I think,
I know who I am.
Do you know who I am?
Or maybe I don’t; after all.
It’s true; I don’t know who I am anymore!
What I do know, is that I try for sincerity,
Try to match ‘your’ forthright honesty,
While disguising how lost I have become,
Which is not an easy task to set oneself.
Do you sense my damaged spirit?
Well, my heart was lost long ago,
I fixed it, though!

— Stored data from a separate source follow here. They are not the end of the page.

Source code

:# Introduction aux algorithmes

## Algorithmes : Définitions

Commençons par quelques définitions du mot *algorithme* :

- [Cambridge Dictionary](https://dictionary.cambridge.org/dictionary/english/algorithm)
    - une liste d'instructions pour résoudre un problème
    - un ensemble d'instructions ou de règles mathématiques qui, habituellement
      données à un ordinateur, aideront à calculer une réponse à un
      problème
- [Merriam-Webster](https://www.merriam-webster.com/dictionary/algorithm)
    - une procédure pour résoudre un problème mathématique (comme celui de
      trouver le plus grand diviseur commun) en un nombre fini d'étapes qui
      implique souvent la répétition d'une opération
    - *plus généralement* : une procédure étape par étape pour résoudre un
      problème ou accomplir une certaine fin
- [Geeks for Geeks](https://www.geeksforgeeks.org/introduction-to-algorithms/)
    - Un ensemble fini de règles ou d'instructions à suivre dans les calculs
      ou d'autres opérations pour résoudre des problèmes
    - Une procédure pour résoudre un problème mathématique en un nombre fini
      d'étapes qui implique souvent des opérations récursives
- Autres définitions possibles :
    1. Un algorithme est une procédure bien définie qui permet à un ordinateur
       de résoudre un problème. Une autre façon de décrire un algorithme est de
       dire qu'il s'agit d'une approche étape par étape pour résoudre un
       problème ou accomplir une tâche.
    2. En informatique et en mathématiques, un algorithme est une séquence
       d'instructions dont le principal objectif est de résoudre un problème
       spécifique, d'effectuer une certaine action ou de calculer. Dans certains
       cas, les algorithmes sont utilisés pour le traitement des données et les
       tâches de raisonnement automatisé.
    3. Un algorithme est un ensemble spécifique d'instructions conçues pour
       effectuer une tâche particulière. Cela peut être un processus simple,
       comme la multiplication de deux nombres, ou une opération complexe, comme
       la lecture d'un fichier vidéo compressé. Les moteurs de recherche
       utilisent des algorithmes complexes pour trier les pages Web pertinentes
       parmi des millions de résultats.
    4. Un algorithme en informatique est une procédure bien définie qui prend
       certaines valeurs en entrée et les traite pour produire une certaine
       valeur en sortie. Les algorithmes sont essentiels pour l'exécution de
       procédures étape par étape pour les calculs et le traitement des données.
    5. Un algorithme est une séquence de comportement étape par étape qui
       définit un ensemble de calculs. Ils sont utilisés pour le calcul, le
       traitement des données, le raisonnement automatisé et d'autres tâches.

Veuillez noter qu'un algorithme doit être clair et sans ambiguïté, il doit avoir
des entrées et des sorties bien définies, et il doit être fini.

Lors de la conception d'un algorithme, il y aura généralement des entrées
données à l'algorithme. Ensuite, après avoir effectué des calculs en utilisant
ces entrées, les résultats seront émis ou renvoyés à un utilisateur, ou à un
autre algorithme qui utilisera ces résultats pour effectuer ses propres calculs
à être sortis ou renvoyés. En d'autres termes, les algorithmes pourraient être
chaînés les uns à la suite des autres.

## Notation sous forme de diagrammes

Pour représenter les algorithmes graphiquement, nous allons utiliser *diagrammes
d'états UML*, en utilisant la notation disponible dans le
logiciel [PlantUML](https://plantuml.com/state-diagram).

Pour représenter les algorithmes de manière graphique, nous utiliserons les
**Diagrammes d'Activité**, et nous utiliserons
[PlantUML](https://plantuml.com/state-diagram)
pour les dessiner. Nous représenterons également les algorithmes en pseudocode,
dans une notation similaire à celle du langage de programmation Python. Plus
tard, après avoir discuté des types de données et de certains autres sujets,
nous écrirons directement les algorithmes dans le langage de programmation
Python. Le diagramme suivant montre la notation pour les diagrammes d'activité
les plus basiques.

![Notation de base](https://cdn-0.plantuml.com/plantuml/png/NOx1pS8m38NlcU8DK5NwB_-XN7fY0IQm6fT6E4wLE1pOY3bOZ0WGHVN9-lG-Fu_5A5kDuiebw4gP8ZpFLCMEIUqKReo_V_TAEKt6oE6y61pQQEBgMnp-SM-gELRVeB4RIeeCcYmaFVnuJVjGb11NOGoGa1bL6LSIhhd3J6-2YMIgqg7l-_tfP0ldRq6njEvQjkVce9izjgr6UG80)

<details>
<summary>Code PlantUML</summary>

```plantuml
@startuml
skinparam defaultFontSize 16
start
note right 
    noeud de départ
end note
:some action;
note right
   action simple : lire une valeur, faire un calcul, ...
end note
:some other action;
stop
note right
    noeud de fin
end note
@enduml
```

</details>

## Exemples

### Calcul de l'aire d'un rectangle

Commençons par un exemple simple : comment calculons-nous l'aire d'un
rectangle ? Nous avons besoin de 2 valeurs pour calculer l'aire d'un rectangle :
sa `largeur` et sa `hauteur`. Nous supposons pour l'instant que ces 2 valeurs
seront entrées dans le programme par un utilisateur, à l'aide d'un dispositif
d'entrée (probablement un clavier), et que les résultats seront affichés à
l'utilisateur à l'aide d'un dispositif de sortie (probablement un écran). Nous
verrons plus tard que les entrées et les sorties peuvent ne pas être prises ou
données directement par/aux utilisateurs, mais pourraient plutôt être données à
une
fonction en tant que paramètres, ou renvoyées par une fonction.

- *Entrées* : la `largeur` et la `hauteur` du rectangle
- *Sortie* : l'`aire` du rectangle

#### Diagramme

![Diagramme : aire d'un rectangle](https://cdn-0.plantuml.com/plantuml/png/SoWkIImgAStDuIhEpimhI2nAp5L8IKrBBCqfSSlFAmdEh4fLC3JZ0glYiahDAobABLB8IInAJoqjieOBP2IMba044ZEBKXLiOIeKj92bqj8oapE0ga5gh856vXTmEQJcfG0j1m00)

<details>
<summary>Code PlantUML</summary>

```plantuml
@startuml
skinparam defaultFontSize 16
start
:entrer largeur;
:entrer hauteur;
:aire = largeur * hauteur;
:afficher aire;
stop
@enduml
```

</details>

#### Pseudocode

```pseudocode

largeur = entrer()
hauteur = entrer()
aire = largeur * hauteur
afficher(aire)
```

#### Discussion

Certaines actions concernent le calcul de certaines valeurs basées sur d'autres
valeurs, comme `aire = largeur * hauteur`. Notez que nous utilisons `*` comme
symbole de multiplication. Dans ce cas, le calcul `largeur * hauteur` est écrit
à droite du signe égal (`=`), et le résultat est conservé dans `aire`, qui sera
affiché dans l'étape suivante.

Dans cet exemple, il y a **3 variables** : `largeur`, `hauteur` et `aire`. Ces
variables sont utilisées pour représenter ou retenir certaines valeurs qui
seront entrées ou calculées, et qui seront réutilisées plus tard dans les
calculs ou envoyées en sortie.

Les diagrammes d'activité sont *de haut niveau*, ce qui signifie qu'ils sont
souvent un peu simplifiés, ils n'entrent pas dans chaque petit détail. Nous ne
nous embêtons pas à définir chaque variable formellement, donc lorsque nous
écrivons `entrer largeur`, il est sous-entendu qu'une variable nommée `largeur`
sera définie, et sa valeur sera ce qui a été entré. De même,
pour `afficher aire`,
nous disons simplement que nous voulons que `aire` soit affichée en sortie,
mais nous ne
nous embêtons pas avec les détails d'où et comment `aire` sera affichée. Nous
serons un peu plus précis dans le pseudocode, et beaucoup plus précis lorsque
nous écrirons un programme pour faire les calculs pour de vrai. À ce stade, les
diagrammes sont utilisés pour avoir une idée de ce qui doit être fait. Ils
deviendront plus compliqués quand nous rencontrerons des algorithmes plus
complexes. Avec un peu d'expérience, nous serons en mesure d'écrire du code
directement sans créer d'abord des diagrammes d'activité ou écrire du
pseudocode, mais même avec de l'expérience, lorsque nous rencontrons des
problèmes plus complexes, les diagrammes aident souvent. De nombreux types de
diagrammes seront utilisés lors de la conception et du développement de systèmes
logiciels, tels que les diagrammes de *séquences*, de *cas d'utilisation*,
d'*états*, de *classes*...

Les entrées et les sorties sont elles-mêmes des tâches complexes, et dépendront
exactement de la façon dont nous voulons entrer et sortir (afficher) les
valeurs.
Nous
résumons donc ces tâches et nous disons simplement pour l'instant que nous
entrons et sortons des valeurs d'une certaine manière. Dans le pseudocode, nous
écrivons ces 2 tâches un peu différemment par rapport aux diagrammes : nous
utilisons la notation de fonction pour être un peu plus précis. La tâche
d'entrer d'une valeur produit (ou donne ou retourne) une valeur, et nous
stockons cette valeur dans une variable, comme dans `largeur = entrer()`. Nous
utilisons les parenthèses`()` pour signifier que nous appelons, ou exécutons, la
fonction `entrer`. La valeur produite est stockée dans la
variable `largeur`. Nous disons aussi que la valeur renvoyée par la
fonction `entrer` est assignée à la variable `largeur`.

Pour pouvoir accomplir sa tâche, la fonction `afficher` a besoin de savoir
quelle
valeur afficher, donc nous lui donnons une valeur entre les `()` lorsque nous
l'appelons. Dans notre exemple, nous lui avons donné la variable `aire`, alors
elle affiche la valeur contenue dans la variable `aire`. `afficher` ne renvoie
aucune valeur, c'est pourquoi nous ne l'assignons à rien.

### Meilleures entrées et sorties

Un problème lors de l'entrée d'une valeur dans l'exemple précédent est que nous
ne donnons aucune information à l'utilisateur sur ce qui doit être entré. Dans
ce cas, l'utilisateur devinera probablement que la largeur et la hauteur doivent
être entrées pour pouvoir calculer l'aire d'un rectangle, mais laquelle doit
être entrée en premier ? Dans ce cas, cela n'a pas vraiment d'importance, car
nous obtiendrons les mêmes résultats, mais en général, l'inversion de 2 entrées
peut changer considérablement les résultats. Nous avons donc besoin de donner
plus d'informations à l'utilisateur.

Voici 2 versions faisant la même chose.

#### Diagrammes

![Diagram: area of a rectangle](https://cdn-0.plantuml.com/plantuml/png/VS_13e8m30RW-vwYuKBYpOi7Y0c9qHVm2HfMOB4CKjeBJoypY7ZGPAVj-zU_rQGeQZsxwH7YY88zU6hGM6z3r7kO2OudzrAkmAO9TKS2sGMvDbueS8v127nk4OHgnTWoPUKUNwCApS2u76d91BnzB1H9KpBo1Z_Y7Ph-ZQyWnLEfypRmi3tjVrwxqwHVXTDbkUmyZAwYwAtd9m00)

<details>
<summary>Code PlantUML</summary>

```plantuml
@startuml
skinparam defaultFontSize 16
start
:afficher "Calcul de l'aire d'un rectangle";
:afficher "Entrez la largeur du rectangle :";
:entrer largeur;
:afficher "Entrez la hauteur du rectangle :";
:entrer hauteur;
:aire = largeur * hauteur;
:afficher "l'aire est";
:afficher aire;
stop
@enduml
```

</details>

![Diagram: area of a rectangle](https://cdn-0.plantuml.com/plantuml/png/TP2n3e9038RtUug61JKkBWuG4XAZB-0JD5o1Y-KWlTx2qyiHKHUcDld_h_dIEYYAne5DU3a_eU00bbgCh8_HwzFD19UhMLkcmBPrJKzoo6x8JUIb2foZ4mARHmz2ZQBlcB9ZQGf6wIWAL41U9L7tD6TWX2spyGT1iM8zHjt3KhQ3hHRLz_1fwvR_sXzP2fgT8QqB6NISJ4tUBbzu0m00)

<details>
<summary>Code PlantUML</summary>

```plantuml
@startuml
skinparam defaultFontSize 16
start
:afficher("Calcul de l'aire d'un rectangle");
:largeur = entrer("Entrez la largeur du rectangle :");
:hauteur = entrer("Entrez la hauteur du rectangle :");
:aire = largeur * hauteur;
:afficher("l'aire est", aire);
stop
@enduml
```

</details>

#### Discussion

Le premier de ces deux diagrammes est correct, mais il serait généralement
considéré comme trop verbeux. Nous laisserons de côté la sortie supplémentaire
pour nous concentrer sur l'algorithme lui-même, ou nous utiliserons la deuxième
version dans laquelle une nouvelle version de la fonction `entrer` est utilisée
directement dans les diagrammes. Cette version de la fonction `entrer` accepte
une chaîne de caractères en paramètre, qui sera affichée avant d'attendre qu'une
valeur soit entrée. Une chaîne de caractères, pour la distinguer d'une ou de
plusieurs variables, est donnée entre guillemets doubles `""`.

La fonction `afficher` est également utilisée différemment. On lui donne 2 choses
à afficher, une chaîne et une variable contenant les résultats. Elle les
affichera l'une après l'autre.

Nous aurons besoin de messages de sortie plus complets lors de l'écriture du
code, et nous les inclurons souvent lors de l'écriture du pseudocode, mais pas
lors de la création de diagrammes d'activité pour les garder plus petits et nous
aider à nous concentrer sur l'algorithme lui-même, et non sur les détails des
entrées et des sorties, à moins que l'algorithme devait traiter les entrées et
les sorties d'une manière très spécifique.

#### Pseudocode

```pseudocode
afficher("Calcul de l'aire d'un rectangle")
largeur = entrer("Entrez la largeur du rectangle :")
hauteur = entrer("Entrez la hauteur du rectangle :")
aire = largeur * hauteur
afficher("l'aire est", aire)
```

At least, I tried.
Yeah, sure, it’s not perfect: but what is?
Understand, those wounds went deep,
That’s the trouble with loving, giving,
Opening up, before the fated falling.
Even with distance, a virtual world away,
Always the landing, the dreaded crash,
The scattered pieces of shattered affection,
Embarrassing detritus of human emotion,
Becoming flotsam on a soughing breeze.
The confetti of feelings; unrecognisable.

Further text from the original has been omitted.